Do the bare minimum of functionalities (the 20%) required to make the app usable, and do it damn well. Make sure the app design is a pleasant sight to behold and the interface is sleek.
3. Do your weekly blogs weekly
Don’t be like me and leave it to the end to backdate blog posts, like this one right now.
To get the best out of CS3216…
4. Pick your teammates well
One thing I somewhat regret is choosing to work solely in teams that I am familiar with. This proved to be an issue because the people I am familiar with are all alike – everyone is familiar with Rails, and are all equally good backend developers and equally shitty frontend designers. As such, while we did learn stuff along the way together, there is considerably less we could have learnt from each other.
If you’re a backend developer, work with a frontend designer at least once. That way, you’ll be able to see things from a UI/UX perspective instead of a functional perspective. And vice-versa for frontend designers.
5. Be daring with your ideas
Prof. Ben likes to say how if someone came up to him many years ago and pitched the idea of a social networking app that only allows posts less than 140 characters long, he would say that it’s stupid and crazy.

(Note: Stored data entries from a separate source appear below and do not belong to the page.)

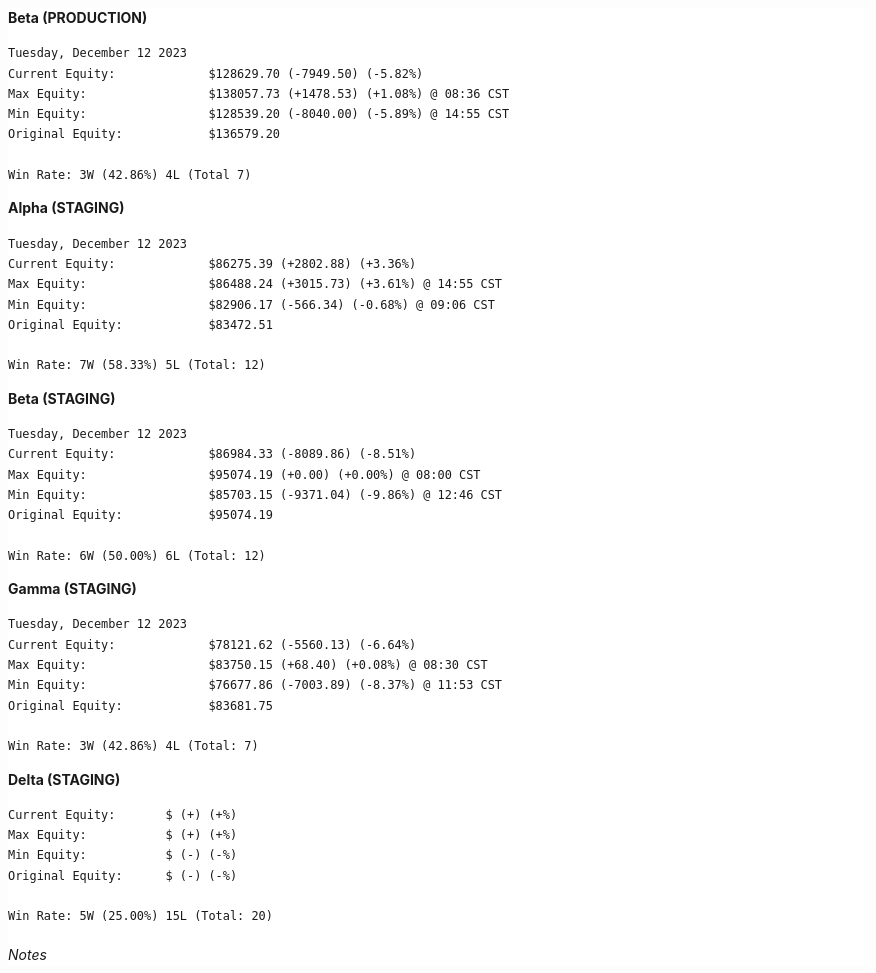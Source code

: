 **Beta (PRODUCTION)**
```
Tuesday, December 12 2023
Current Equity:             $128629.70 (-7949.50) (-5.82%)
Max Equity:                 $138057.73 (+1478.53) (+1.08%) @ 08:36 CST
Min Equity:                 $128539.20 (-8040.00) (-5.89%) @ 14:55 CST
Original Equity:            $136579.20

Win Rate: 3W (42.86%) 4L (Total 7)
```

**Alpha (STAGING)**
```
Tuesday, December 12 2023
Current Equity:             $86275.39 (+2802.88) (+3.36%)
Max Equity:                 $86488.24 (+3015.73) (+3.61%) @ 14:55 CST
Min Equity:                 $82906.17 (-566.34) (-0.68%) @ 09:06 CST
Original Equity:            $83472.51

Win Rate: 7W (58.33%) 5L (Total: 12)
```

**Beta (STAGING)**
```
Tuesday, December 12 2023
Current Equity:             $86984.33 (-8089.86) (-8.51%)
Max Equity:                 $95074.19 (+0.00) (+0.00%) @ 08:00 CST
Min Equity:                 $85703.15 (-9371.04) (-9.86%) @ 12:46 CST
Original Equity:            $95074.19

Win Rate: 6W (50.00%) 6L (Total: 12)
```

**Gamma (STAGING)**
```
Tuesday, December 12 2023
Current Equity:             $78121.62 (-5560.13) (-6.64%)
Max Equity:                 $83750.15 (+68.40) (+0.08%) @ 08:30 CST
Min Equity:                 $76677.86 (-7003.89) (-8.37%) @ 11:53 CST
Original Equity:            $83681.75

Win Rate: 3W (42.86%) 4L (Total: 7)
```

**Delta (STAGING)**
```
Current Equity:       $ (+) (+%)
Max Equity:           $ (+) (+%)
Min Equity:           $ (-) (-%)
Original Equity:      $ (-) (-%)

Win Rate: 5W (25.00%) 15L (Total: 20)
```

###### Notes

Many ideas may sound stupid at the beginning, but don’t just throw them out (else you’ll be stuck with no project). Give them a chance to develop and validate them rigorously.
6. Don’t do CS2103 + CS3216
CS2103 is yet another project-heavy module out there, and unless you have it well planned out, you’re extremely likely to end up with at least one burden teammate. If you’re lucky, he’ll slack and simply not do any work. If you’re unlucky, he’ll write such bad code that everyone has to clean up / redo afterwards, expect the entire team to babysit him, and to top it off he’ll throw a huge tantrum at the end of the semester about how the whole world has wronged him.

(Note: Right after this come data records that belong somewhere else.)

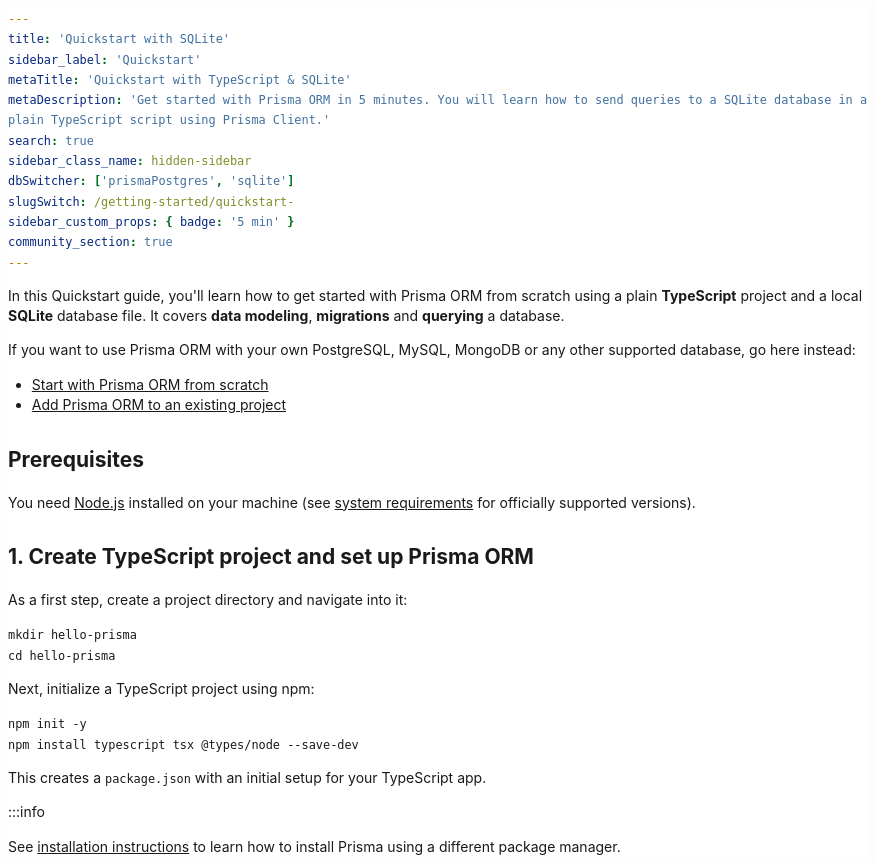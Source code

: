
 ```yaml
---
title: 'Quickstart with SQLite'
sidebar_label: 'Quickstart'
metaTitle: 'Quickstart with TypeScript & SQLite'
metaDescription: 'Get started with Prisma ORM in 5 minutes. You will learn how to send queries to a SQLite database in a plain TypeScript script using Prisma Client.'
search: true
sidebar_class_name: hidden-sidebar
dbSwitcher: ['prismaPostgres', 'sqlite']
slugSwitch: /getting-started/quickstart-
sidebar_custom_props: { badge: '5 min' }
community_section: true
---
```


In this Quickstart guide, you'll learn how to get started with Prisma ORM from scratch using a plain **TypeScript** project and a local **SQLite** database file. It covers **data modeling**, **migrations** and **querying** a database.

If you want to use Prisma ORM with your own PostgreSQL, MySQL, MongoDB or any other supported database, go here instead:

- [Start with Prisma ORM from scratch](/getting-started/setup-prisma/start-from-scratch/relational-databases-typescript-postgresql)
- [Add Prisma ORM to an existing project](/getting-started/setup-prisma/add-to-existing-project/relational-databases-typescript-postgresql)

## Prerequisites

You need [Node.js](https://nodejs.org/en/) installed on your machine (see [system requirements](/orm/reference/system-requirements) for officially supported versions).

## 1. Create TypeScript project and set up Prisma ORM

As a first step, create a project directory and navigate into it:

```terminal
mkdir hello-prisma
cd hello-prisma
```

Next, initialize a TypeScript project using npm:

```terminal
npm init -y
npm install typescript tsx @types/node --save-dev
```

This creates a `package.json` with an initial setup for your TypeScript app.

:::info

See [installation instructions](/orm/tools/prisma-cli#installation) to learn how to install Prisma using a different package manager.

Rant aside, CS2103 took up even more time than CS3216 because we were down to a (3 – 1 = 2)-man team (thank god my other teammate was extremely capable, though equally screwed because he also took CS3216 simultaneously with me >_<). Software engineering in Java is extremely tedious and laborious, and you’ll find yourself spending a lot of time trying to whack Java to do what would have been two lines of code in any other language.